** Opening DATA SECTION block **
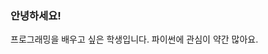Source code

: ### 안녕하세요!

프로그래밍을 배우고 싶은 학생입니다.
파이썬에 관심이 약간 많아요.

<!--
**woduq1414/woduq1414** is a ✨ _special_ ✨ repository because its `README.md` (this file) appears on your GitHub profile.

Here are some ideas to get you started:

- 🔭 I’m currently working on ...
- 🌱 I’m currently learning ...
- 👯 I’m looking to collaborate on ...
- 🤔 I’m looking for help with ...
- 💬 Ask me about ...
- 📫 How to reach me: ...
- 😄 Pronouns: ...
- ⚡ Fun fact: ...
-->
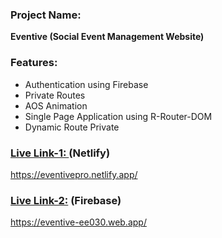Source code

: ### Project Name: 
**Eventive (Social Event Management Website)**

### Features: 

- Authentication using Firebase
- Private Routes
- AOS Animation
- Single Page Application using R-Router-DOM
- Dynamic Route Private

### [Live Link-1: ](https://eventivepro.netlify.app/) (Netlify)
https://eventivepro.netlify.app/

### [Live Link-2:](https://eventive-ee030.web.app/) (Firebase)
https://eventive-ee030.web.app/
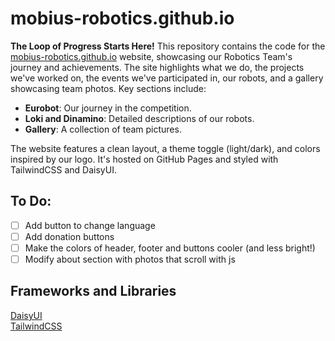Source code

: # mobius-robotics.github.io

**The Loop of Progress Starts Here!** This repository contains the code for the [mobius-robotics.github.io](https://mobius-robotics.github.io/) website, showcasing our Robotics Team's journey and achievements. The site highlights what we do, the projects we've worked on, the events we've participated in, our robots, and a gallery showcasing team photos. Key sections include: 
 
- **Eurobot**: Our journey in the competition.  
- **Loki and Dinamino**: Detailed descriptions of our robots.  
- **Gallery**: A collection of team pictures.  

The website features a clean layout, a theme toggle (light/dark), and colors inspired by our logo. It's hosted on GitHub Pages and styled with TailwindCSS and DaisyUI.

## To Do:
- [ ] Add button to change language
- [ ] Add donation buttons
- [ ] Make the colors of header, footer and buttons cooler (and less bright!)
- [ ] Modify about section with photos that scroll with js

## Frameworks and Libraries
[DaisyUI](https://daisyui.com/)  
[TailwindCSS](https://tailwindcss.com/)
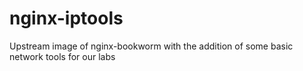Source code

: # nginx-iptools
Upstream image of nginx-bookworm with the addition of some basic network tools for our labs
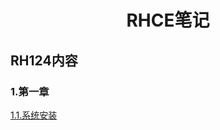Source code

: <h1 align="center"> RHCE笔记 </h1>

## RH124内容
### 1.第一章
[1.1.系统安装]([http://baidu.com](https://github.com/YJYW/RHCE-/blob/main/RH124/%E7%AC%AC%E4%B8%80%E7%AB%A0/%E7%B3%BB%E7%BB%9F%E5%AE%89%E8%A3%85.md))
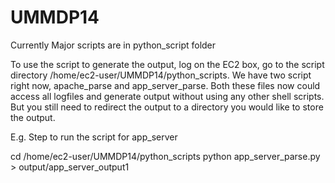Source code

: UMMDP14
=======

Currently Major scripts are in python_script folder

To use the script to generate the output, log on the EC2 box,
go to the script directory /home/ec2-user/UMMDP14/python_scripts.
We have two script right now, apache_parse and app_server_parse.
Both these files now could access all logfiles and generate output
without using any other shell scripts. But you still need to redirect
the output to a directory you would like to store the output.

E.g.
Step to run the script for app_server

cd /home/ec2-user/UMMDP14/python_scripts
python app_server_parse.py > output/app_server_output1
** Closing DATA SECTION block **
* ACTIVITY *
Keep every word of the lines above unchanged in the copy, and omit the pictures.

* FINAL ANSWER *
Source code

: ### 안녕하세요!

프로그래밍을 배우고 싶은 학생입니다.
파이썬에 관심이 약간 많아요.

<!--
**woduq1414/woduq1414** is a ✨ _special_ ✨ repository because its `README.md` (this file) appears on your GitHub profile.

Here are some ideas to get you started:

- 🔭 I’m currently working on ...
- 🌱 I’m currently learning ...
- 👯 I’m looking to collaborate on ...
- 🤔 I’m looking for help with ...
- 💬 Ask me about ...
- 📫 How to reach me: ...
- 😄 Pronouns: ...
- ⚡ Fun fact: ...
-->
Source code

: ### Project Name: 
**Eventive (Social Event Management Website)**

### Features: 

- Authentication using Firebase
- Private Routes
- AOS Animation
- Single Page Application using R-Router-DOM
- Dynamic Route Private

### [Live Link-1: ](https://eventivepro.netlify.app/) (Netlify)
https://eventivepro.netlify.app/

### [Live Link-2:](https://eventive-ee030.web.app/) (Firebase)
https://eventive-ee030.web.app/
Source code

: # mobius-robotics.github.io

**The Loop of Progress Starts Here!** This repository contains the code for the [mobius-robotics.github.io](https://mobius-robotics.github.io/) website, showcasing our Robotics Team's journey and achievements. The site highlights what we do, the projects we've worked on, the events we've participated in, our robots, and a gallery showcasing team photos. Key sections include: 
 
- **Eurobot**: Our journey in the competition.  
- **Loki and Dinamino**: Detailed descriptions of our robots.  
- **Gallery**: A collection of team pictures.  

The website features a clean layout, a theme toggle (light/dark), and colors inspired by our logo. It's hosted on GitHub Pages and styled with TailwindCSS and DaisyUI.

## To Do:
- [ ] Add button to change language
- [ ] Add donation buttons
- [ ] Make the colors of header, footer and buttons cooler (and less bright!)
- [ ] Modify about section with photos that scroll with js

## Frameworks and Libraries
[DaisyUI](https://daisyui.com/)  
[TailwindCSS](https://tailwindcss.com/)
Source code

: # nginx-iptools
Upstream image of nginx-bookworm with the addition of some basic network tools for our labs
Source code

: <h1 align="center"> RHCE笔记 </h1>

## RH124内容
### 1.第一章
[1.1.系统安装]([http://baidu.com](https://github.com/YJYW/RHCE-/blob/main/RH124/%E7%AC%AC%E4%B8%80%E7%AB%A0/%E7%B3%BB%E7%BB%9F%E5%AE%89%E8%A3%85.md))
Source code

: UMMDP14
=======

Currently Major scripts are in python_script folder

To use the script to generate the output, log on the EC2 box,
go to the script directory /home/ec2-user/UMMDP14/python_scripts.
We have two script right now, apache_parse and app_server_parse.
Both these files now could access all logfiles and generate output
without using any other shell scripts. But you still need to redirect
the output to a directory you would like to store the output.

E.g.
Step to run the script for app_server

cd /home/ec2-user/UMMDP14/python_scripts
python app_server_parse.py > output/app_server_output1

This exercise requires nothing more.